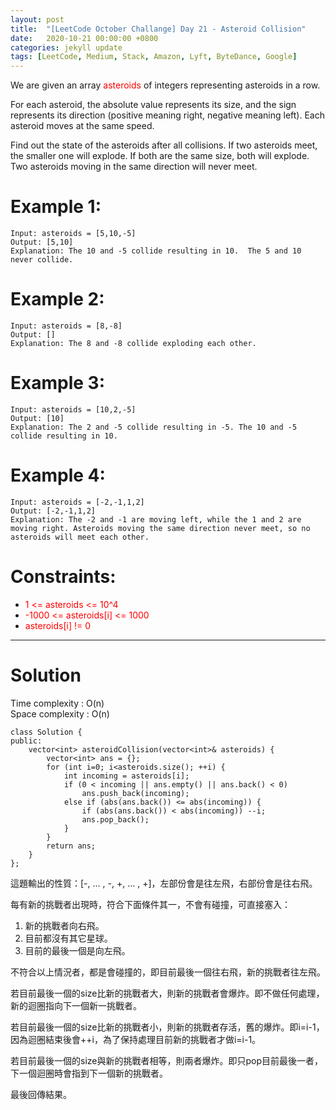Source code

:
 ```yaml
---
layout: post
title:  "[LeetCode October Challange] Day 21 - Asteroid Collision"
date:   2020-10-21 00:00:00 +0800
categories: jekyll update
tags: [LeetCode, Medium, Stack, Amazon, Lyft, ByteDance, Google]
---
```

We are given an array <font color="red">asteroids</font> of integers representing asteroids in a row.  

For each asteroid, the absolute value represents its size, and the sign represents its direction (positive meaning right, negative meaning left). Each asteroid moves at the same speed.  

Find out the state of the asteroids after all collisions. If two asteroids meet, the smaller one will explode. If both are the same size, both will explode. Two asteroids moving in the same direction will never meet.  

# Example 1:  
	Input: asteroids = [5,10,-5]
	Output: [5,10]
	Explanation: The 10 and -5 collide resulting in 10.  The 5 and 10 never collide.

# Example 2:  
	Input: asteroids = [8,-8]
	Output: []
	Explanation: The 8 and -8 collide exploding each other.

# Example 3:  
	Input: asteroids = [10,2,-5]
	Output: [10]
	Explanation: The 2 and -5 collide resulting in -5. The 10 and -5 collide resulting in 10.

# Example 4:  
	Input: asteroids = [-2,-1,1,2]
	Output: [-2,-1,1,2]
	Explanation: The -2 and -1 are moving left, while the 1 and 2 are moving right. Asteroids moving the same direction never meet, so no asteroids will meet each other.

# Constraints:  
- <font color="red">1 <= asteroids <= 10^4</font>
- <font color="red">-1000 <= asteroids[i] <= 1000</font>
- <font color="red">asteroids[i] != 0</font>

______________________  

# Solution  

Time complexity : O(n)  
Space complexity : O(n)  

	class Solution {
	public:
	    vector<int> asteroidCollision(vector<int>& asteroids) {
	        vector<int> ans = {};
	        for (int i=0; i<asteroids.size(); ++i) {
	            int incoming = asteroids[i];
	            if (0 < incoming || ans.empty() || ans.back() < 0)
	                ans.push_back(incoming);
	            else if (abs(ans.back()) <= abs(incoming)) {
	                if (abs(ans.back()) < abs(incoming)) --i;
	                ans.pop_back();
	            }
	        }
	        return ans;
	    }
	};

這題輸出的性質：[-, ... , -, +, ... , +]，左部份會是往左飛，右部份會是往右飛。  

每有新的挑戰者出現時，符合下面條件其一，不會有碰撞，可直接塞入：  
1. 新的挑戰者向右飛。
2. 目前都沒有其它星球。
3. 目前的最後一個是向左飛。

不符合以上情況者，都是會碰撞的，即目前最後一個往右飛，新的挑戰者往左飛。  

若目前最後一個的size比新的挑戰者大，則新的挑戰者會爆炸。即不做任何處理，新的迴圈指向下一個新一挑戰者。  

若目前最後一個的size比新的挑戰者小，則新的挑戰者存活，舊的爆炸。即i=i-1，因為迴圈結束後會++i，為了保持處理目前新的挑戰者才做i=i-1。  

若目前最後一個的size與新的挑戰者相等，則兩者爆炸。即只pop目前最後一者，下一個迴圈時會指到下一個新的挑戰者。  

最後回傳結果。  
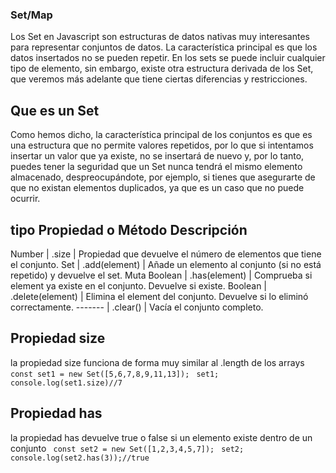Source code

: ### Set/Map
Los Set en Javascript son estructuras de datos nativas muy interesantes para representar conjuntos de datos. 
La característica principal es que los datos insertados no se pueden repetir.
En los sets se puede incluir cualquier tipo de elemento, sin embargo, existe otra estructura derivada de los Set, 
que veremos más adelante que tiene ciertas diferencias y restricciones.

## Que es un  Set
Como hemos dicho, la característica principal de los conjuntos es que es una estructura que no 
permite valores repetidos, por lo que si intentamos insertar un valor que ya existe, no se insertará de nuevo y, 
por lo tanto, puedes tener la seguridad que un Set nunca tendrá el mismo elemento almacenado, despreocupándote,
 por ejemplo, si tienes que asegurarte de que no existan elementos duplicados, ya que es un caso que no puede ocurrir.

 
## tipo          Propiedad o Método	           Descripción
   Number  |            .size          |	Propiedad que devuelve el número de elementos que tiene el conjunto.
   Set     |         .add(element)     |	Añade un elemento al conjunto (si no está repetido) y devuelve el set. Muta
  Boolean  |         .has(element)     |	Comprueba si element ya existe en el conjunto. Devuelve si existe.
  Boolean  |        .delete(element)   | 	Elimina el element del conjunto. Devuelve si lo eliminó correctamente.
  -------  |         .clear()	       |    Vacía el conjunto completo.
  ## Propiedad size
  la propiedad size funciona de forma muy similar al .length de los arrays
  ``` const set1 = new Set([5,6,7,8,9,11,13]);```
  ``` set1;```
  ```console.log(set1.size)//7```

  ## Propiedad has
  la propiedad has devuelve true o false si un elemento existe  dentro de un conjunto 
  ``` const set2 = new Set([1,2,3,4,5,7]);```
  ``` set2;```
  ``` console.log(set2.has(3));//true```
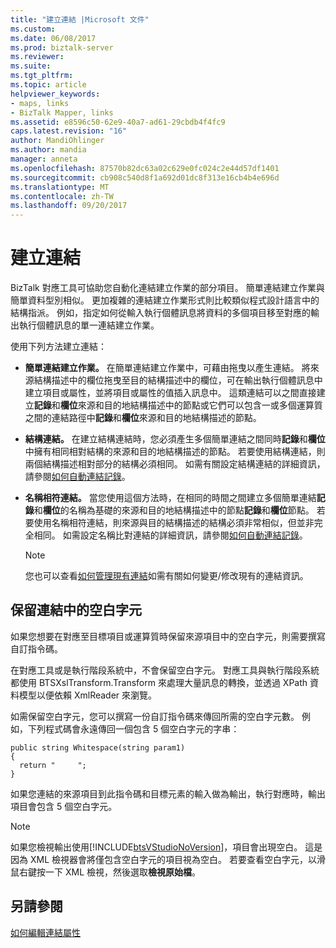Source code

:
 ```yaml
---
title: "建立連結 |Microsoft 文件"
ms.custom: 
ms.date: 06/08/2017
ms.prod: biztalk-server
ms.reviewer: 
ms.suite: 
ms.tgt_pltfrm: 
ms.topic: article
helpviewer_keywords:
- maps, links
- BizTalk Mapper, links
ms.assetid: e8596c50-62e9-40a7-ad61-29cbdb4f4fc9
caps.latest.revision: "16"
author: MandiOhlinger
ms.author: mandia
manager: anneta
ms.openlocfilehash: 87570b82dc63a02c629e0fc024c2e44d57df1401
ms.sourcegitcommit: cb908c540d8f1a692d01dc8f313e16cb4b4e696d
ms.translationtype: MT
ms.contentlocale: zh-TW
ms.lasthandoff: 09/20/2017
---
```

# <a name="creating-links"></a>建立連結
BizTalk 對應工具可協助您自動化連結建立作業的部分項目。 簡單連結建立作業與簡單資料型別相似。 更加複雜的連結建立作業形式則比較類似程式設計語言中的結構指派。 例如，指定如何從輸入執行個體訊息將資料的多個項目移至對應的輸出執行個體訊息的單一連結建立作業。  
  
 使用下列方法建立連結：  
  
-   **簡單連結建立作業。** 在簡單連結建立作業中，可藉由拖曳以產生連結。 將來源結構描述中的欄位拖曳至目的結構描述中的欄位，可在輸出執行個體訊息中建立項目或屬性，並將項目或屬性的值插入訊息中。 這類連結可以之間直接建立**記錄**和**欄位**來源和目的地結構描述中的節點或它們可以包含一或多個運算質之間的連結路徑中**記錄**和**欄位**來源和目的地結構描述的節點。  
  
-   **結構連結。** 在建立結構連結時，您必須產生多個簡單連結之間同時**記錄**和**欄位**中擁有相同相對結構的來源和目的地結構描述的節點。 若要使用結構連結，則兩個結構描述相對部分的結構必須相同。 如需有關設定結構連結的詳細資訊，請參閱[如何自動連結記錄](../core/how-to-link-records-automatically.md)。  
  
-   **名稱相符連結。** 當您使用這個方法時，在相同的時間之間建立多個簡單連結**記錄**和**欄位**的名稱為基礎的來源和目的地結構描述中的節點**記錄**和**欄位**節點。 若要使用名稱相符連結，則來源與目的結構描述的結構必須非常相似，但並非完全相同。 如需設定名稱比對連結的詳細資訊，請參閱[如何自動連結記錄](../core/how-to-link-records-automatically.md)。  
  
    > [!NOTE]
    >  您也可以查看[如何管理現有連結](../core/how-to-manage-existing-links.md)如需有關如何變更/修改現有的連結資訊。  
  
## <a name="preserving-whitespace-in-a-link"></a>保留連結中的空白字元  
 如果您想要在對應至目標項目或運算質時保留來源項目中的空白字元，則需要撰寫自訂指令碼。  
  
 在對應工具或是執行階段系統中，不會保留空白字元。 對應工具與執行階段系統都使用 BTSXslTransform.Transform 來處理大量訊息的轉換，並透過 XPath 資料模型以便依賴 XmlReader 來瀏覽。  
  
 如需保留空白字元，您可以撰寫一份自訂指令碼來傳回所需的空白字元數。 例如，下列程式碼會永遠傳回一個包含 5 個空白字元的字串：  
  
```  
public string Whitespace(string param1)  
{  
  return "     ";  
}  
```  
  
 如果您連結的來源項目到此指令碼和目標元素的輸入做為輸出，執行對應時，輸出項目會包含 5 個空白字元。  
  
> [!NOTE]
>  如果您檢視輸出使用[!INCLUDE[btsVStudioNoVersion](../includes/btsvstudionoversion-md.md)]，項目會出現空白。 這是因為 XML 檢視器會將僅包含空白字元的項目視為空白。 若要查看空白字元，以滑鼠右鍵按一下 XML 檢視，然後選取**檢視原始檔**。  
  
## <a name="see-also"></a>另請參閱  
 [如何編輯連結屬性](../core/how-to-edit-link-properties.md)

Exercise details: Using the material above, find each line that holds "left" and copy that line.

Solution for this problem:
For each asteroid, the absolute value represents its size, and the sign represents its direction (positive meaning right, negative meaning left). Each asteroid moves at the same speed.  
	Explanation: The -2 and -1 are moving left, while the 1 and 2 are moving right. Asteroids moving the same direction never meet, so no asteroids will meet each other.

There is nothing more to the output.